(Dataset entries)
──────────

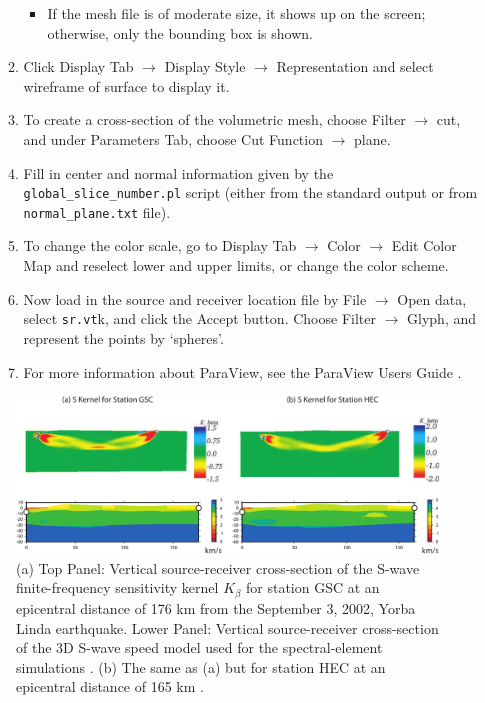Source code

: \begin{enumerate}
\begin{enumerate}
\begin{itemize}
\item If the mesh file is of moderate size, it shows up on the screen; otherwise,
only the bounding box is shown.
\end{itemize}
\item Click \textsf{Display Tab} $\rightarrow$ \textsf{Display Style} $\rightarrow$
\textsf{Representation} and select \textsf{wireframe of surface} to
display it.
\item To create a cross-section of the volumetric mesh, choose \textsf{Filter}
$\rightarrow$ \textsf{cut}, and under \textsf{Parameters Tab}, choose
\textsf{Cut Function} $\rightarrow$ \textsf{plane}.
\item Fill in center and normal information given by the \texttt{global\_slice\_number.pl}
script (either from the standard output or from \texttt{normal\_plane.txt}
file).
\item To change the color scale, go to \textsf{Display Tab} $\rightarrow$
\textsf{Color} $\rightarrow$ \textsf{Edit Color Map} and reselect
lower and upper limits, or change the color scheme.
\item Now load in the source and receiver location file by \textsf{File}
$\rightarrow$ \textsf{Open data}, select \texttt{sr.vt}k, and click
the \textsf{Accept} button. Choose \textsf{Filter} $\rightarrow$
\textsf{Glyph}, and represent the points by `\textsf{spheres}'.
\item For more information about ParaView, see the ParaView Users Guide
.
\end{enumerate}
\end{enumerate}
\begin{figure}[H]
\noindent \begin{centering}
\includegraphics[scale=0.6]{figures/3D-S-Kernel.pdf}
\par\end{centering}

\caption{(a) Top Panel: Vertical source-receiver cross-section of the S-wave
finite-frequency sensitivity kernel $K_{\beta}$ for station GSC at
an epicentral distance of 176 km from the September 3, 2002, Yorba
Linda earthquake. Lower Panel: Vertical source-receiver cross-section
of the 3D S-wave speed model used for the spectral-element simulations
\citep{KoLiTrSuStSh04}. (b) The same as (a) but for station HEC at
an epicentral distance of 165 km \citep{LiTr06}.}


\label{figure:P-wave-speed-finite-frequency}
\end{figure}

──────────

Required work -
Your answer should be every entry repeated exactly, minus the pictures.

Answer area -
Source code

: \begin{enumerate}
\begin{enumerate}
\begin{itemize}
\item If the mesh file is of moderate size, it shows up on the screen; otherwise,
only the bounding box is shown.
\end{itemize}
\item Click \textsf{Display Tab} $\rightarrow$ \textsf{Display Style} $\rightarrow$
\textsf{Representation} and select \textsf{wireframe of surface} to
display it.
\item To create a cross-section of the volumetric mesh, choose \textsf{Filter}
$\rightarrow$ \textsf{cut}, and under \textsf{Parameters Tab}, choose
\textsf{Cut Function} $\rightarrow$ \textsf{plane}.
\item Fill in center and normal information given by the \texttt{global\_slice\_number.pl}
script (either from the standard output or from \texttt{normal\_plane.txt}
file).
\item To change the color scale, go to \textsf{Display Tab} $\rightarrow$
\textsf{Color} $\rightarrow$ \textsf{Edit Color Map} and reselect
lower and upper limits, or change the color scheme.
\item Now load in the source and receiver location file by \textsf{File}
$\rightarrow$ \textsf{Open data}, select \texttt{sr.vt}k, and click
the \textsf{Accept} button. Choose \textsf{Filter} $\rightarrow$
\textsf{Glyph}, and represent the points by `\textsf{spheres}'.
\item For more information about ParaView, see the ParaView Users Guide
.
\end{enumerate}
\end{enumerate}
\begin{figure}[H]
\noindent \begin{centering}
\includegraphics[scale=0.6]{figures/3D-S-Kernel.pdf}
\par\end{centering}

\caption{(a) Top Panel: Vertical source-receiver cross-section of the S-wave
finite-frequency sensitivity kernel $K_{\beta}$ for station GSC at
an epicentral distance of 176 km from the September 3, 2002, Yorba
Linda earthquake. Lower Panel: Vertical source-receiver cross-section
of the 3D S-wave speed model used for the spectral-element simulations
\citep{KoLiTrSuStSh04}. (b) The same as (a) but for station HEC at
an epicentral distance of 165 km \citep{LiTr06}.}


\label{figure:P-wave-speed-finite-frequency}
\end{figure}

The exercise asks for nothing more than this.